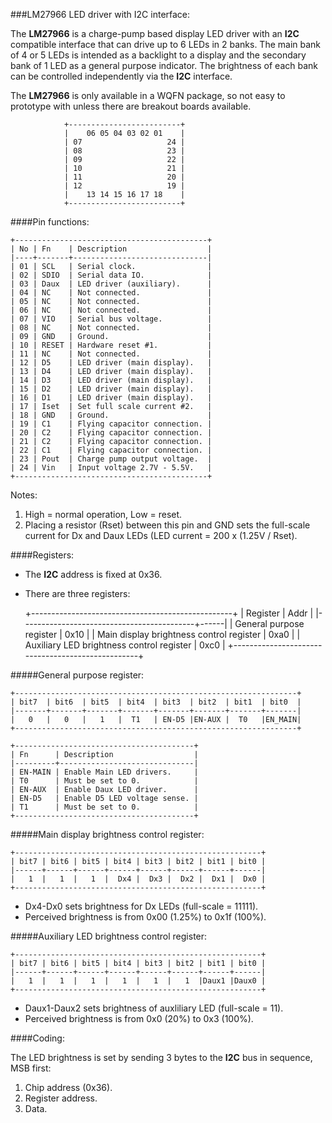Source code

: ###LM27966 LED driver with I2C interface:

The **LM27966** is a charge-pump based display LED driver with an **I2C** compatible interface that can drive up to 6 LEDs in 2 banks. The main bank of 4 or 5 LEDs is intended as a backlight to a display and the secondary bank of 1 LED as a general purpose indicator. The brightness of each bank can be controlled independently via the **I2C** interface.

The **LM27966** is only available in a WQFN package, so not easy to prototype with unless there are breakout boards available.

                +-------------------------+
                |    06 05 04 03 02 01    |
                | 07                   24 |
                | 08                   23 |
                | 09                   22 |
                | 10                   21 |
                | 11                   20 |
                | 12                   19 |
                |    13 14 15 16 17 18    |
                +-------------------------+

####Pin functions:

    +-------------------------------------------+
    | No | Fn    | Description                  |
    |----+-------+------------------------------|
    | 01 | SCL   | Serial clock.                |
    | 02 | SDIO  | Serial data IO.              |
    | 03 | Daux  | LED driver (auxiliary).      |
    | 04 | NC    | Not connected.               |
    | 05 | NC    | Not connected.               |
    | 06 | NC    | Not connected.               |
    | 07 | VIO   | Serial bus voltage.          |
    | 08 | NC    | Not connected.               |
    | 09 | GND   | Ground.                      |
    | 10 | RESET | Hardware reset #1.           |
    | 11 | NC    | Not connected.               |
    | 12 | D5    | LED driver (main display).   |
    | 13 | D4    | LED driver (main display).   |
    | 14 | D3    | LED driver (main display).   |
    | 15 | D2    | LED driver (main display).   |
    | 16 | D1    | LED driver (main display).   |
    | 17 | Iset  | Set full scale current #2.   |
    | 18 | GND   | Ground.                      |
    | 19 | C1    | Flying capacitor connection. |
    | 20 | C2    | Flying capacitor connection. |
    | 21 | C2    | Flying capacitor connection. |
    | 22 | C1    | Flying capacitor connection. |
    | 23 | Pout  | Charge pump output voltage.  |
    | 24 | Vin   | Input voltage 2.7V - 5.5V.   |
    +-------------------------------------------+

 Notes:
 1. High = normal operation, Low = reset.
 2. Placing a resistor (Rset) between this pin and GND sets the full-scale current for Dx and Daux LEDs (LED current = 200 x (1.25V / Rset).

####Registers:

 * The **I2C** address is fixed at 0x36.
 * There are three registers:

     +--------------------------------------------------+
     | Register                                  | Addr |
     |-------------------------------------------+------|
     | General purpose register                  | 0x10 |
     | Main display brightness control register  | 0xa0 |
     | Auxiliary LED brightness control register | 0xc0 |
     +--------------------------------------------------+

#####General purpose register:

    +---------------------------------------------------------------+
    | bit7  | bit6  | bit5  | bit4  | bit3  | bit2  | bit1  | bit0  |
    |-------+-------+-------+-------+-------+-------+-------+-------|
    |   0   |   0   |   1   |  T1   | EN-D5 |EN-AUX |  T0   |EN_MAIN|
    +---------------------------------------------------------------+

    +----------------------------------------+
    | Fn      | Description                  |
    |---------+------------------------------|
    | EN-MAIN | Enable Main LED drivers.     |
    | T0      | Must be set to 0.            |
    | EN-AUX  | Enable Daux LED driver.      |
    | EN-D5   | Enable D5 LED voltage sense. |
    | T1      | Must be set to 0.            |
    +----------------------------------------+

#####Main display brightness control register:

    +-------------------------------------------------------+
    | bit7 | bit6 | bit5 | bit4 | bit3 | bit2 | bit1 | bit0 |
    |------+------+------+------+------+------+------+------|
    |   1  |   1  |   1  |  Dx4 |  Dx3 |  Dx2 |  Dx1 |  Dx0 |
    +-------------------------------------------------------+

 * Dx4-Dx0 sets brightness for Dx LEDs (full-scale = 11111).
 * Perceived brightness is from 0x00 (1.25%) to 0x1f (100%).

#####Auxiliary LED brightness control register:

    +-------------------------------------------------------+
    | bit7 | bit6 | bit5 | bit4 | bit3 | bit2 | bit1 | bit0 |
    |------+------+------+------+------+------+------+------|
    |   1  |   1  |   1  |   1  |   1  |   1  |Daux1 |Daux0 |
    +-------------------------------------------------------+

 * Daux1-Daux2 sets brightness of auxliliary LED (full-scale = 11).
 * Perceived brightness is from 0x0 (20%) to 0x3 (100%).

####Coding:

The LED brightness is set by sending 3 bytes to the **I2C** bus in sequence, MSB first:

 1. Chip address (0x36).
 2. Register address.
 3. Data.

◆ ◆ ◆ ◆

* Your assignment *
The required output is a verbatim repetition of the lines from the opening of the entries above through the line containing "RESET | Hardware", inclusive, with no pictures and nothing else.

* Solution to this problem *
Source code

: ###LM27966 LED driver with I2C interface:

The **LM27966** is a charge-pump based display LED driver with an **I2C** compatible interface that can drive up to 6 LEDs in 2 banks. The main bank of 4 or 5 LEDs is intended as a backlight to a display and the secondary bank of 1 LED as a general purpose indicator. The brightness of each bank can be controlled independently via the **I2C** interface.

The **LM27966** is only available in a WQFN package, so not easy to prototype with unless there are breakout boards available.

                +-------------------------+
                |    06 05 04 03 02 01    |
                | 07                   24 |
                | 08                   23 |
                | 09                   22 |
                | 10                   21 |
                | 11                   20 |
                | 12                   19 |
                |    13 14 15 16 17 18    |
                +-------------------------+

####Pin functions:

    +-------------------------------------------+
    | No | Fn    | Description                  |
    |----+-------+------------------------------|
    | 01 | SCL   | Serial clock.                |
    | 02 | SDIO  | Serial data IO.              |
    | 03 | Daux  | LED driver (auxiliary).      |
    | 04 | NC    | Not connected.               |
    | 05 | NC    | Not connected.               |
    | 06 | NC    | Not connected.               |
    | 07 | VIO   | Serial bus voltage.          |
    | 08 | NC    | Not connected.               |
    | 09 | GND   | Ground.                      |
    | 10 | RESET | Hardware reset #1.           |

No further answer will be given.